Thank you both very much for  your comments; that solves it.  I am not  
a trained database designer, but I have resources on normalization; I  
simply neglected to consult them, thinking that this was a SELECT  
problem, not a design problem.  Your input was just what I was hoping  
for.

> The concept of core and other keywords is a bit arbitrary.
> What is important (i.e. core) today might not be so tomorrow.
>
> Parsing comma separated lists in a single attribute is
> likely to be a bother.

>  Generally, I would call this a bad idea.  By most people's
>  thinking it also breaks First Normal Form.
>
>  Besides, you can't do database operations on comma separated lists.
>  If you need a one-to-many (one pic to many keywords) then do it right
>  and build an actual one-to-many relationship between two tables.

Craig Smith
cr...@macscripter.net



___
sqlite-users mailing list
sqlite-users@sqlite.org
http://sqlite.org:8080/cgi-bin/mailman/listinfo/sqlite-users


Re: [sqlite] Schema design and/or SELECT construction

2009-06-03 Thread Jay A. Kreibich
On Mon, Jun 01, 2009 at 09:21:40PM -0700, Craig Smith scratched on the wall:
> Hello:
> 
> I have about 3000 electronic images that I am preparing to distribute  
> to my family members.  They use a variety of operating systems, so I  
> am providing the images on remote hard drives, with the images divided  
> into folders based on years the images were created.  All images were  
> obtained via scanning of negatives and slides, and each image has been  
> keyworded in EXIF format.
> 
> What I want is to create a master SQLite database catalog of all the  
> images, and I have come up with a proposed schema:
> 
> TABLE main (all pertinent image data such as date, location in folder,  
> etc.)
> TABLE core_keywords (id, name) --This table would only hold the names  
> of my immediate family members, each with a corresponding id
> TABLE other_keyword (id,name) -- all other keywords

> I have thought to create two keyword fields in the main table, one to  
> hold the ids of the core_keywords (comma separated) and one to hold  
> the ids of the other_keywords, also comma separated.

  Generally, I would call this a bad idea.  By most people's
  thinking it also breaks First Normal Form.
  
  Besides, you can't do database operations on comma separated lists.
  If you need a one-to-many (one pic to many keywords) then do it right
  and build an actual one-to-many relationship between two tables.

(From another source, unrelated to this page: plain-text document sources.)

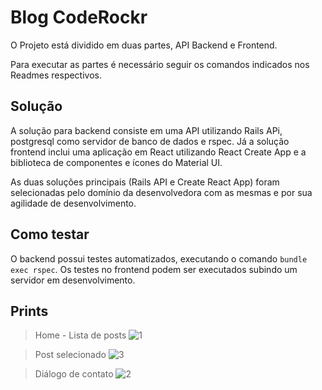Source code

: # Blog CodeRockr

O Projeto está dividido em duas partes, API Backend e Frontend.

Para executar as partes é necessário seguir os comandos indicados nos Readmes respectivos.

## Solução
A solução para backend consiste em uma API utilizando Rails APi, postgresql como servidor de banco de dados e rspec.
Já a solução frontend inclui uma aplicação em React utilizando React Create App e a biblioteca de componentes e ícones do Material UI.

As duas soluções principais (Rails API e Create React App) foram selecionadas pelo domínio da desenvolvedora com as mesmas e por sua agilidade de desenvolvimento.

## Como testar
O backend possui testes automatizados, executando o comando `bundle exec rspec`. Os testes no frontend podem ser executados subindo um servidor em desenvolvimento.

## Prints
> Home - Lista de posts
![1](https://user-images.githubusercontent.com/14079465/83217631-95b80500-a142-11ea-9582-1b4fbef183c1.png)

> Post selecionado
![3](https://user-images.githubusercontent.com/14079465/83217641-994b8c00-a142-11ea-9b54-41fef8e60264.png)

> Diálogo de contato
![2](https://user-images.githubusercontent.com/14079465/83217635-9781c880-a142-11ea-928d-09b946bb9e0a.png)
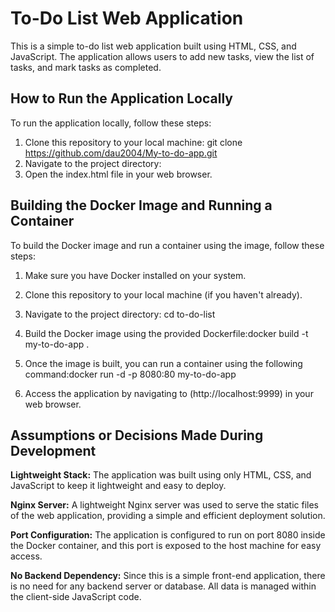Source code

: # To-Do List Web Application
This is a simple to-do list web application built using HTML, CSS, and JavaScript. The application allows users to add new tasks, view the list of tasks, and mark tasks as completed.

## How to Run the Application Locally
To run the application locally, follow these steps:

1. Clone this repository to your local machine:
   git clone https://github.com/dau2004/My-to-do-app.git
2. Navigate to the project directory:
3. Open the index.html file in your web browser.

## Building the Docker Image and Running a Container
To build the Docker image and run a container using the image, follow these steps:

1. Make sure you have Docker installed on your system.

2. Clone this repository to your local machine (if you haven't already).

3. Navigate to the project directory: cd to-do-list
4. Build the Docker image using the provided Dockerfile:docker build -t my-to-do-app .
5. Once the image is built, you can run a container using the following command:docker run -d -p 8080:80 my-to-do-app
6. Access the application by navigating to (http://localhost:9999) in your web browser.

## Assumptions or Decisions Made During Development
**Lightweight Stack:** The application was built using only HTML, CSS, and JavaScript to keep it lightweight and easy to deploy.

**Nginx Server:** A lightweight Nginx server was used to serve the static files of the web application, providing a simple and efficient deployment solution.

**Port Configuration:** The application is configured to run on port 8080 inside the Docker container, and this port is exposed to the host machine for easy access.

**No Backend Dependency:** Since this is a simple front-end application, there is no need for any backend server or database. All data is managed within the client-side JavaScript code.






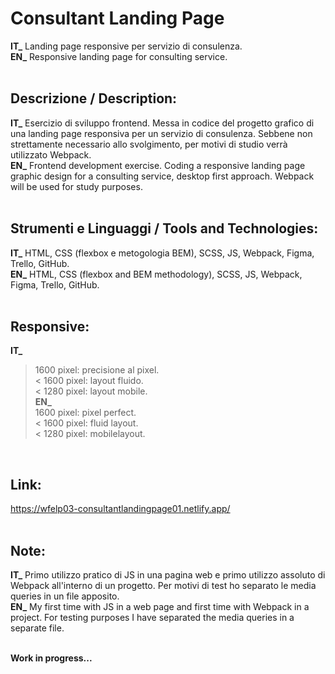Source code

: # Consultant Landing Page
**IT_** Landing page responsive per servizio di consulenza.<br/>
**EN_** Responsive landing page for consulting service.<br/>
<br/>

## Descrizione / Description:
**IT_** Esercizio di sviluppo frontend. Messa in codice del progetto grafico di una landing page responsiva per un servizio di consulenza. Sebbene non strettamente necessario allo svolgimento, per motivi di studio verrà utilizzato Webpack.<br/>
**EN_** Frontend development exercise. Coding a responsive landing page graphic design for a consulting service, desktop first approach. Webpack will be used for study purposes.<br/>
<br/>

## Strumenti e Linguaggi / Tools and Technologies:
**IT_** HTML, CSS (flexbox e metogologia BEM), SCSS, JS, Webpack, Figma, Trello, GitHub.<br/>
**EN_** HTML, CSS (flexbox and BEM methodology), SCSS, JS, Webpack, Figma, Trello, GitHub.<br/>
<br/>

## Responsive:
**IT_** <br/>
> 1600 pixel: precisione al pixel.<br/>
< 1600 pixel: layout fluido.<br/>
< 1280 pixel: layout mobile.<br/>
**EN_** <br/>
> 1600 pixel: pixel perfect.<br/>
< 1600 pixel: fluid layout.<br/>
< 1280 pixel: mobilelayout.<br/>
<br/>

## Link:
https://wfelp03-consultantlandingpage01.netlify.app/ <br/>
<br/>

## Note:
**IT_** Primo utilizzo pratico di JS in una pagina web e primo utilizzo assoluto di Webpack all'interno di un progetto. Per motivi di test ho separato le media queries in un file apposito.<br/>
**EN_** My first time with JS in a web page and first time with Webpack in a project. For testing purposes I have separated the media queries in a separate file.<br/>
<br/>

**Work in progress...**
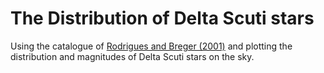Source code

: # The Distribution of Delta Scuti stars

Using the catalogue of [Rodrigues and Breger (2001)](http://cdsads.u-strasbg.fr/abs/2001A&A...366..178R) and plotting the distribution and magnitudes of Delta Scuti stars on the sky.
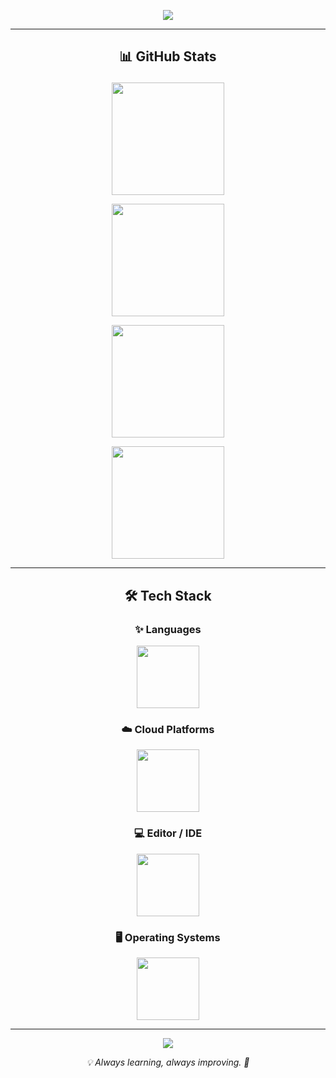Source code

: <p align="center">
  <img src="https://capsule-render.vercel.app/api?type=waving&color=0d111780&height=200&section=header&text=Hi,%20I'm%20dokkiitech!&fontSize=40&fontColor=58a6ff" />
</p>

---

## <p align="center">📊 GitHub Stats</p>

<p align="center">
  <a href="https://github.com/dokkiitech">
    <img height=180 src="https://github-readme-stats.vercel.app/api?username=dokkiitech&bg_color=0d1117cc&title_color=58a6ff&text_color=c9d1d9&icon_color=58a6ff&show_icons=true&include_all_commits=true&count_private=true&hide_border=true&custom_title=GitHub%20Stats" />
  </a>
</p>
<p align="center">
  <a href="https://github.com/dokkiitech">
    <img height=180 src="https://github-readme-stats.vercel.app/api/top-langs/?username=dokkiitech&bg_color=0d1117cc&title_color=58a6ff&text_color=c9d1d9&hide=css,html,vue,scss,ejs&layout=compact&hide_border=true" />
  </a>
</p>
<p align="center">
  <a href="https://github.com/dokkiitech">
    <img height=180 src="https://github-readme-streak-stats.herokuapp.com/?user=dokkiitech&theme=tokyonight&hide_border=true" />
  </a>
</p>
<p align="center">
  <a href="https://github.com/dokkiitech">
    <img height=180 src="https://github-profile-summary-cards.vercel.app/api/cards/profile-details?username=dokkiitech&theme=github_dark" />
  </a>
</p>

---

## <p align="center">🛠️ Tech Stack</p>

### <p align="center">✨ Languages</p>
<p align="center">
  <img src="https://skillicons.dev/icons?i=java,python,go,terraform,typescript,nextjs&perline=6&theme=dark" height=100 />
</p>

### <p align="center">☁️ Cloud Platforms</p>
<p align="center">
  <img src="https://skillicons.dev/icons?i=aws,cloudflare,firebase,supabase,grafana,zabbix,jenkins&theme=dark" height=100 />
</p>

### <p align="center">💻 Editor / IDE</p>
<p align="center">
  <img src="https://skillicons.dev/icons?i=idea,vscode,eclipse,notion&theme=dark" height=100 />
</p>

### <p align="center">🖥️ Operating Systems</p>
<p align="center">
  <img src="https://skillicons.dev/icons?i=apple,windows,kali,linux,ubuntu,debian&theme=dark" height=100 />
</p>

---

<p align="center">
  <img src="https://capsule-render.vercel.app/api?type=waving&color=0d111780&height=120&section=footer" />
</p>

<p align="center"><i>💡 Always learning, always improving. 🚀</i></p>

  Although, in this case, I'd say it is actually many-to-many.

  Might I suggest:

TABLE pictures (pic_id INTEGER PRIMARY KEY, filename NOT NULL UNIQUE, . );
TABLE keywords (key_id INTEGER PRIMARY KEY, is_core bool, word NOT NULL UNIQUE);
TABLE pic_to_key (pic_id, key_id, PRIMARY KEY (pic_id, key_id));
INDEX pic_to_key (key_id, pick_id);  -- just because

  Define your pictures.
  Define your keywords.  You can flag specific keywords as "core."
  Define which pics have which keywords.

  You can then use a keyword to find pictures, or use pictures to find
  keywords.

> What I cannot  
> devise is an elegant method to SELECT based on the core_keywords to  
> achieve the following sorts:
> 
> 1- Find images with a single core_keyword id, that is, only images of  
> a single person, no other core persons in the image

  Lookup the key_id.  Find all the pics with that key idea.  Find all
  the key ids for those pictures.  Count them, select the pics with 1.

> 2- Find images with a specific set of core_keyword ids, such as 1 and  
> 6 or 2 and 5 and 7, etc., with no other core persons in the image

  Same basic idea, left as an exercise to the reader.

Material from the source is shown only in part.